Измерив жизнь иными величинами,
Во взрослый мир вошли мы напрямик,
Став чуть ли не матерыми мужчинами,
О юности не вспомнив и на миг…
Не герои мы,
Не солдаты,
Не пророки новых времен.
Нам бы мелом писать…
Но у нас в руках автоматы
Пишут историю красным дождем.

На фоне песни “С чего начинается Родина”

Еще вчера они были просто школьные товарищи, беспечные и озорные. Комсомольцы предвоенных лет с упоением слушали “Тачанку”, пели “Не видать им красавицы Волги и не пить им из Волги воды”, умели попадать из мелкокалиберной винтовки в спичку с расстояния в тридцать метров и верили, что Красная Амия никогда не отступит. Они не знали и не могли знать, что такое борьба на оккупированной территории

В начале сорок второго, когда вал войны катился на восток, в город Краснодон ворвались гитлеровцы. Ребятам тогда казалось, что оккупация кошмарный сон, который кончится не сегодня-завтра. Но время шло, грохот сражений уходил все дальше в глубь страны, и пятеро друзей решили, что пора действовать, они создали подпольную организацию. И вот с того дня как они дали клятву “ Кровь за кровь. Смерть за смерть!” каждый из них словно простился с собой прежним. Нужно было сопротивляться ненавистным врагам, дать им понять, что фашисты никогда не станут хозяевами на русской земле. Организацию назвали “Молодая гвардия”.

 Гвардия… Так называют самых надежных и стойких бойцов, тех которые и сражаются и умирают достойно.
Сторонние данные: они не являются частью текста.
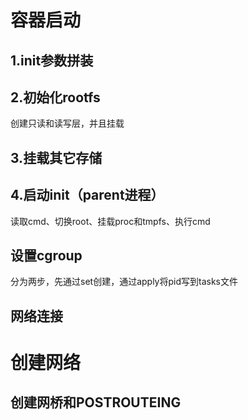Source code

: # 容器启动

## 1.init参数拼装

## 2.初始化rootfs
创建只读和读写层，并且挂载

## 3.挂载其它存储

## 4.启动init（parent进程）
读取cmd、切换root、挂载proc和tmpfs、执行cmd

## 设置cgroup
分为两步，先通过set创建，通过apply将pid写到tasks文件

## 网络连接





# 创建网络

## 创建网桥和POSTROUTEING

## 创建网络段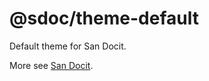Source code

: # @sdoc/theme-default

Default theme for San Docit. 

More see [San Docit](https://www.npmjs.com/package/@sdoc/cli).
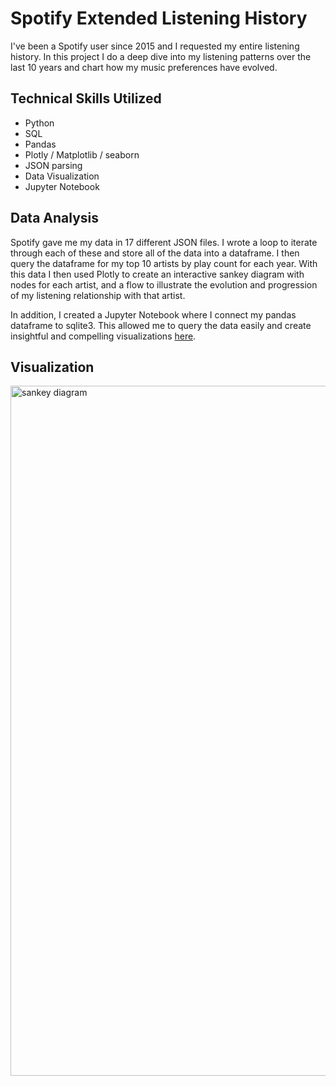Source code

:# Spotify Extended Listening History
I've been a Spotify user since 2015 and I requested my entire listening history. In this project I do a deep dive into my listening patterns over the last 10 years and chart how my music preferences have evolved.

## Technical Skills Utilized
- Python
- SQL
- Pandas
- Plotly / Matplotlib / seaborn
- JSON parsing
- Data Visualization
- Jupyter Notebook

## Data Analysis
Spotify gave me my data in 17 different JSON files. I wrote a loop to iterate through each of these and store all of the data into a dataframe. I then query the dataframe for my top 10 artists by play count for each year. With this data I then used Plotly to create an interactive sankey diagram with nodes for each artist, and a flow to illustrate the evolution and progression of my listening relationship with that artist.

In addition, I created a Jupyter Notebook where I connect my pandas dataframe to sqlite3. This allowed me to query the data easily and create insightful and compelling visualizations [here](https://github.com/andrew-g-edwards/data-science-portfolio/blob/main/spotify-top10-history/listening_history.ipynb).

## Visualization
<img width="1104" alt="sankey diagram" src="https://github.com/user-attachments/assets/9330adb6-4a8e-4a68-941a-19999e12f346" />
Гвардия погибает, но не сдается.

Молодогвардейцы писали и печатали листовки, тайно слушая радио из Москвы, собирали оружие на местах недавних боев, сжигали хлеб, подготовленный для отправки в Германию. Устраивают аварии на шахтах, чтобы ни тонны угля не досталось фашистам, освобождают военнопленных красноармейцев, режут телефонные провода. Город Краснодон стал грозой гитлеровских захватчиков.

Но силы темные обрушились внезапно.
Ценой предательства фашистам выдан штаб,
Но не сдались отважные ребята
И не сломил их твердость лютый враг.

Они накинулись неистово
Могильным холодом грозя.
Но есть такое слово выстоять,
Когда и выстоять нельзя!

Тюрьма. Кровавая на стенах слизь,
Стучит фашист за дверью сапогами.
Не зная, что тяжелыми шагами
Он и свою отсчитывает жизнь

Метроном

Пять шагов – и стоп!
Стена – преграда.
Пять шагов, а дальше?
Дальше смерть!
Как они вот здесь…
Но слово “надо”
Заставляло юношей терпеть.
И они, избитые, терпели.
Разве можно это передать?
Пятеро несломленные пели,
Это все, что немцы не успели
Отобрать, замучить, закопать.

Пытки, пытки.
Частые допросы.
“Расскажи! – кричали, -Покажи!”
Прижигали пальцы папиросой
И вонзали в юношей ножи,
Сапогами яростно топтали
В диком необузданном пылу…
Возвращаясь, парни засыпали
На холодном каменном полу.

Сыновья Краснодона шестнадцати лет,
Эти мальчики плакать уже не умели.
Те же птицы в деревьях кричали с утра
И над шахтой стояла песчаная вьюга.
Здесь они прошли от стены до копра
На последнем пути подбодряя друг друга.

Так значит смерть. Как тяжело и просто
Она подходит. Наплывает чад…
Стропила развороченного моста.
Ощеренными зубьями торчат
Вот их ведут, их гонят вниз с откоса.
Через бугры и рытвины туда,
Где ржавые валяются колеса,
оборванные вьются провода.
Заброшенные угольные ямы,

Репейником заросшие места,
Где в глубь земли обрывисто и прямо
Бездонная уходит пустота.
Где самый край в подтеках желтой глины
Тяжелыми сосульками обвис…
Прикладами, окованными в спины
Их друг за другом сталкивали вниз
В сырую бездну медленно и глухо
Срываются и падают тела.

На фоне песни “ Журавли”

Не дождались с фронта своих сыновей и дочерей тысячи матерей. Как долго они хранили солдатские треугольники… И до самой смерти своей не верили в их гибель. Надеялись и ждали, наперекор злым похоронкам с траурной каймой.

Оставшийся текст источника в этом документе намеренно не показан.